◆ AIM OF THE EXERCISE: Go through each line of the records below and count those with the word "image". Give only the count.

◆ RECORDS SHOWN:
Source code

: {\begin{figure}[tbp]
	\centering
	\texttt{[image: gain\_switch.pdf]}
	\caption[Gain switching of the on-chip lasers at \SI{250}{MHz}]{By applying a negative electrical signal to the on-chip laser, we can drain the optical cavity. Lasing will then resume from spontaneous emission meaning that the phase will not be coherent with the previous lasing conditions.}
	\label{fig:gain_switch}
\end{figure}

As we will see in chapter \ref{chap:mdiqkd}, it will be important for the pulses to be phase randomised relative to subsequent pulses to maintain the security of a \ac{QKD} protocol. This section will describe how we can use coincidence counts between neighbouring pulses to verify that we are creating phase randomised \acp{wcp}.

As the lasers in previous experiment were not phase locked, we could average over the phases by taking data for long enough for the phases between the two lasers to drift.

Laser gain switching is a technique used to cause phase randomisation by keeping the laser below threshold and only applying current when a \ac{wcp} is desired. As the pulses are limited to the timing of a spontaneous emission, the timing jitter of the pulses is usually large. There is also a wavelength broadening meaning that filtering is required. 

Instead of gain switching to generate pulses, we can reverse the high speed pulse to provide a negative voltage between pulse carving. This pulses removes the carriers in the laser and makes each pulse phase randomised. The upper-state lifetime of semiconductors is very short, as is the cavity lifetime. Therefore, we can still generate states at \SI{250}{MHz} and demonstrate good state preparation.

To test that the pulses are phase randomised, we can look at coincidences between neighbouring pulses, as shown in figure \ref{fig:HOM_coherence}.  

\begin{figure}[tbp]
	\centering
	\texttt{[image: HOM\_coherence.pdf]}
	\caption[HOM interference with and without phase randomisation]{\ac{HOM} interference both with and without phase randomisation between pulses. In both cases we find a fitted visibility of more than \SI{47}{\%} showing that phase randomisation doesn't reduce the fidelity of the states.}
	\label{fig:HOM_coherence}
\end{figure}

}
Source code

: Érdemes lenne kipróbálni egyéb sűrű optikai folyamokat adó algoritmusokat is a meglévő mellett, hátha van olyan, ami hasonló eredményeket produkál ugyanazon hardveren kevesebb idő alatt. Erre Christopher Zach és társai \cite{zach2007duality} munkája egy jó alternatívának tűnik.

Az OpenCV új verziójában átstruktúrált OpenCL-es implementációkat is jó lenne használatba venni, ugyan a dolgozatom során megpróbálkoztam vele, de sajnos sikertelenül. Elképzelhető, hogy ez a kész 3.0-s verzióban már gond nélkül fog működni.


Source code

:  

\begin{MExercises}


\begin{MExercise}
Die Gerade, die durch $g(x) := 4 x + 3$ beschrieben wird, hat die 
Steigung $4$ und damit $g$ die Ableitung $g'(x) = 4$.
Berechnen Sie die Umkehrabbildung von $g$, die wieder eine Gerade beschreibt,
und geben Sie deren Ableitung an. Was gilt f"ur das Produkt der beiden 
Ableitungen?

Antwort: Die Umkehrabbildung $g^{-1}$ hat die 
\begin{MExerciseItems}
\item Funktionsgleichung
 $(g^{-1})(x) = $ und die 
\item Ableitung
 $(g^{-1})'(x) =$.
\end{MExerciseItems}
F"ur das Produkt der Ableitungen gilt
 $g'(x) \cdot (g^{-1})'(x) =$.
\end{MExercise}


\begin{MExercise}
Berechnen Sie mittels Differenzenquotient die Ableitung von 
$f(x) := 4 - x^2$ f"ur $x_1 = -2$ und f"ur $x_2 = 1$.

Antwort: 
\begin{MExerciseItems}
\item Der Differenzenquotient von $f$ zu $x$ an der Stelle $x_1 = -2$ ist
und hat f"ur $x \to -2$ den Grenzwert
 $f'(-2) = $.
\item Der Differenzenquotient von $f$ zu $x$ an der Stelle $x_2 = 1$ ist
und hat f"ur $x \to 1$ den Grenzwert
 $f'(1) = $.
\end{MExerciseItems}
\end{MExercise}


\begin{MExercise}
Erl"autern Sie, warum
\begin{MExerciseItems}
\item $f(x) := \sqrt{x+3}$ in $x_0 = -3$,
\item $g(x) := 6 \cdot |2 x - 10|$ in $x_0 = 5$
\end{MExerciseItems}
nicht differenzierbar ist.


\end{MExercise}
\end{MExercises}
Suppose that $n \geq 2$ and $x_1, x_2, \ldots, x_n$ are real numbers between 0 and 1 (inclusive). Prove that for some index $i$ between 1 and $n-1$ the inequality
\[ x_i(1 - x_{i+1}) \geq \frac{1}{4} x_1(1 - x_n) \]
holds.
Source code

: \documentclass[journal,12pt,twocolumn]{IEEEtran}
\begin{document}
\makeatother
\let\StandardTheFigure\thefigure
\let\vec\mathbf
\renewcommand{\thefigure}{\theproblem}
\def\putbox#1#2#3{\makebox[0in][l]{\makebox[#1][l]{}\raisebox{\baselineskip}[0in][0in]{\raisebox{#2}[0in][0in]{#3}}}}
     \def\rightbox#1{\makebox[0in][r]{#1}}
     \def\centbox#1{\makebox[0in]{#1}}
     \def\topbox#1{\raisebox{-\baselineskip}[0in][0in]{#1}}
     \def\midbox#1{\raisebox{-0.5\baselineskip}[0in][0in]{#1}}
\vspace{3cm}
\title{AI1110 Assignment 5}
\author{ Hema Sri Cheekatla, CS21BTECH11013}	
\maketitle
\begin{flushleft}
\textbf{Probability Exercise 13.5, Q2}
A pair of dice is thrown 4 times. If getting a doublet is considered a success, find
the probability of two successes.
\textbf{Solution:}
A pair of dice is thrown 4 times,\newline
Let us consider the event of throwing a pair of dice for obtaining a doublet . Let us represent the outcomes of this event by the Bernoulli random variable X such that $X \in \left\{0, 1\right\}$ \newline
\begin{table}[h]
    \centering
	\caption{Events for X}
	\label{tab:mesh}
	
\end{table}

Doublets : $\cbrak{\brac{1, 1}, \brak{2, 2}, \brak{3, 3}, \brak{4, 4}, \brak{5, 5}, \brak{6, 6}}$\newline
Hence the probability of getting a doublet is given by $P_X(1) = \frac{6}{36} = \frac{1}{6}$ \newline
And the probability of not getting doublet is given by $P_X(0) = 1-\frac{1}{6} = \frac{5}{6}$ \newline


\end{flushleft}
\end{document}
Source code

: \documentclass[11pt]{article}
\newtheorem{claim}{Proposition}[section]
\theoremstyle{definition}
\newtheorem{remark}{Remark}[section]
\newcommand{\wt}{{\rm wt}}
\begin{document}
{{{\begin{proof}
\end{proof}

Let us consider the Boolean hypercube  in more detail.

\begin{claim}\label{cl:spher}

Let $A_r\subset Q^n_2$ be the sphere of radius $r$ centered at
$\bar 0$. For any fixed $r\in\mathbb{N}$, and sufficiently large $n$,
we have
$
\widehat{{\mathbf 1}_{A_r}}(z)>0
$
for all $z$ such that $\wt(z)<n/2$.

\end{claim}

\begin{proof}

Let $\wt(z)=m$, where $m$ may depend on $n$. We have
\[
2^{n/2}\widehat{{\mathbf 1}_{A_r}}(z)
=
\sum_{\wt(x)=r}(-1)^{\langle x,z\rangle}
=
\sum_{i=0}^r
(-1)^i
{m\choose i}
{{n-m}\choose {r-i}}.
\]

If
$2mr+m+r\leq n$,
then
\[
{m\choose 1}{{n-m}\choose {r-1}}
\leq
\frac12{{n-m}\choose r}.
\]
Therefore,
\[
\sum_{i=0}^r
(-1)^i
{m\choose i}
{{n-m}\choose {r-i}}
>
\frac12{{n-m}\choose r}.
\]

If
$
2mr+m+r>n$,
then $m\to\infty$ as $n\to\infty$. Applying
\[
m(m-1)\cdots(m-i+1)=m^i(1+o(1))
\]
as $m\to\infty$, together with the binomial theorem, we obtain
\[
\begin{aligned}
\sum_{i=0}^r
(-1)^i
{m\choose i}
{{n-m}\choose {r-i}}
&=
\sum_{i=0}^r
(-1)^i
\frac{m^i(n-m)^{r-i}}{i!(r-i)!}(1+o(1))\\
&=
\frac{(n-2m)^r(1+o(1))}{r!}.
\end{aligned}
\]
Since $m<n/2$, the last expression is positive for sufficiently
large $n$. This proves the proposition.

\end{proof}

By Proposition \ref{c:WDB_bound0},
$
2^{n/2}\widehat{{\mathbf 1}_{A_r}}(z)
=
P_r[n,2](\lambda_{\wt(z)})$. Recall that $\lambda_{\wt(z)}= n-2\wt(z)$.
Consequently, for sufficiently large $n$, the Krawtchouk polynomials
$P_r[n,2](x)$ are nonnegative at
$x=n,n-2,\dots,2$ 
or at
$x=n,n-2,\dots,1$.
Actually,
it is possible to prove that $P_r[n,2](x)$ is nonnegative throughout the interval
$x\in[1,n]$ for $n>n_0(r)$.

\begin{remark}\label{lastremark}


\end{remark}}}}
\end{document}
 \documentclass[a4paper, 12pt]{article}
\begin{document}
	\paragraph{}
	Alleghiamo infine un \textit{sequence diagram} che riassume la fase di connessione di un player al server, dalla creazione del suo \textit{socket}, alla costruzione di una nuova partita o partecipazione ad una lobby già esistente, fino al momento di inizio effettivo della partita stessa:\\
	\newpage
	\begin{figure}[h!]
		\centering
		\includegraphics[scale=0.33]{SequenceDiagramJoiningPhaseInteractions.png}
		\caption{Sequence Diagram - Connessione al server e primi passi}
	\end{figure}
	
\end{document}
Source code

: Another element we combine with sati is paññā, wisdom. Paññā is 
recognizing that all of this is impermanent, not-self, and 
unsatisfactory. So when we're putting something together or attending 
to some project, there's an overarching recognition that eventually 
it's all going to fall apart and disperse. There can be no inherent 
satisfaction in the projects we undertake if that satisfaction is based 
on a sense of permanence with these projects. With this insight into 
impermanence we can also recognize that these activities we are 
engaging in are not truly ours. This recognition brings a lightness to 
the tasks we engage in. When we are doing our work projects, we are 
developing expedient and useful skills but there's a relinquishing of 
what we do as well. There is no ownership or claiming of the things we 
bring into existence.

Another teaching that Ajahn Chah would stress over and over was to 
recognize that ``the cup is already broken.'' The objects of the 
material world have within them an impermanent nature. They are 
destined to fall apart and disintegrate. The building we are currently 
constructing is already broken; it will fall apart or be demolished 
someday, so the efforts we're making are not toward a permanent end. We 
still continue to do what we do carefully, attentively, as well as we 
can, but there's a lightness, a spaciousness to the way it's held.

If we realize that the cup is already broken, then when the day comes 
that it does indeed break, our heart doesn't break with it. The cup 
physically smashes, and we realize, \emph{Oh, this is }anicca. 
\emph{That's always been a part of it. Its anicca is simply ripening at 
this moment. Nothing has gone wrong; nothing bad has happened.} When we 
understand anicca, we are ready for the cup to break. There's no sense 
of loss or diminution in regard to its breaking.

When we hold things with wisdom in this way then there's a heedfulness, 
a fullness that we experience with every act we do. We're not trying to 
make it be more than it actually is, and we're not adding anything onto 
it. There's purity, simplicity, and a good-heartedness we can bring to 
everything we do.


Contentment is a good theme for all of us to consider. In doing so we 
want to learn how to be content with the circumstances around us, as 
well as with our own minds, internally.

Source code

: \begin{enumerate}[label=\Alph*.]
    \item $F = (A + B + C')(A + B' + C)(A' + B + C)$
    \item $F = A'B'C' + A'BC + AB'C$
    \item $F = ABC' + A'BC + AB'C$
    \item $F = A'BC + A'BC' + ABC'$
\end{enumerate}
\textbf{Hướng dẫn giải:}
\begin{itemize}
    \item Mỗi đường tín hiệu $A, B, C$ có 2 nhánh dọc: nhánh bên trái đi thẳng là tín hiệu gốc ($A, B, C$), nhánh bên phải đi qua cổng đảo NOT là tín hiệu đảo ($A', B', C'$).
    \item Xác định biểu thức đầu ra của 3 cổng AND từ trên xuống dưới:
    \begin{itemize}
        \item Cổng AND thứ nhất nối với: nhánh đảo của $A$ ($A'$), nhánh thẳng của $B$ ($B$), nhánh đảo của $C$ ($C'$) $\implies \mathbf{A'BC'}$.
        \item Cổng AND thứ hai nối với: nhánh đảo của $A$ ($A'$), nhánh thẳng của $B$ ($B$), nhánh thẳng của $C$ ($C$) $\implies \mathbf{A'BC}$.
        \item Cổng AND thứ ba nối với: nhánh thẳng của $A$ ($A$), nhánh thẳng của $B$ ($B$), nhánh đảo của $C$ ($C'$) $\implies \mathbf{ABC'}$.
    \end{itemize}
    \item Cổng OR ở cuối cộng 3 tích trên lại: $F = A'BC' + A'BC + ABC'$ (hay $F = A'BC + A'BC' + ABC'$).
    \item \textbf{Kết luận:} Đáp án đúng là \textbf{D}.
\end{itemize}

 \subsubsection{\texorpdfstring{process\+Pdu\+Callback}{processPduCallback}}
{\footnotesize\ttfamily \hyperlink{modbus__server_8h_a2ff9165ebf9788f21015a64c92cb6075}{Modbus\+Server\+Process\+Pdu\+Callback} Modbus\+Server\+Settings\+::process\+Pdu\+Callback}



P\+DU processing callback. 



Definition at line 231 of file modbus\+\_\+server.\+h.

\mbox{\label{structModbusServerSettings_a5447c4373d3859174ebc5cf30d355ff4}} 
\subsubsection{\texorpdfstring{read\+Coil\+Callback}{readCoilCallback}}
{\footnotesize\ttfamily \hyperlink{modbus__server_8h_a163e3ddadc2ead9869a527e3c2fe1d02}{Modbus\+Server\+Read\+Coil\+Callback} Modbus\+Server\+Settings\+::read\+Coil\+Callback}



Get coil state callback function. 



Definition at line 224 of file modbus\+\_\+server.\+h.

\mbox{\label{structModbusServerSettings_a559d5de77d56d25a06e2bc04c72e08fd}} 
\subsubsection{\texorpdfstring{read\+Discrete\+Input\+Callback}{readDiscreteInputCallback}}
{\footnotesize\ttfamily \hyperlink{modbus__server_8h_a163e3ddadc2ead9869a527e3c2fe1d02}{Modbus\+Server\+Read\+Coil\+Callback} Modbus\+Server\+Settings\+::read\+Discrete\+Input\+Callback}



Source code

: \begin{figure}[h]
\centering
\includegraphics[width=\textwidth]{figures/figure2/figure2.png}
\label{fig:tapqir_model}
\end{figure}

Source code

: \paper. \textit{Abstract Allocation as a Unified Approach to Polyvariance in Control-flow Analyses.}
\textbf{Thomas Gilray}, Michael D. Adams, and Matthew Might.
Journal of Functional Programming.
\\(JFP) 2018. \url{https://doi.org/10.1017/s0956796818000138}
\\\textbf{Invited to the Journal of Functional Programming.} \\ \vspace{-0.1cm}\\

◆ TASK OUTPUT: 2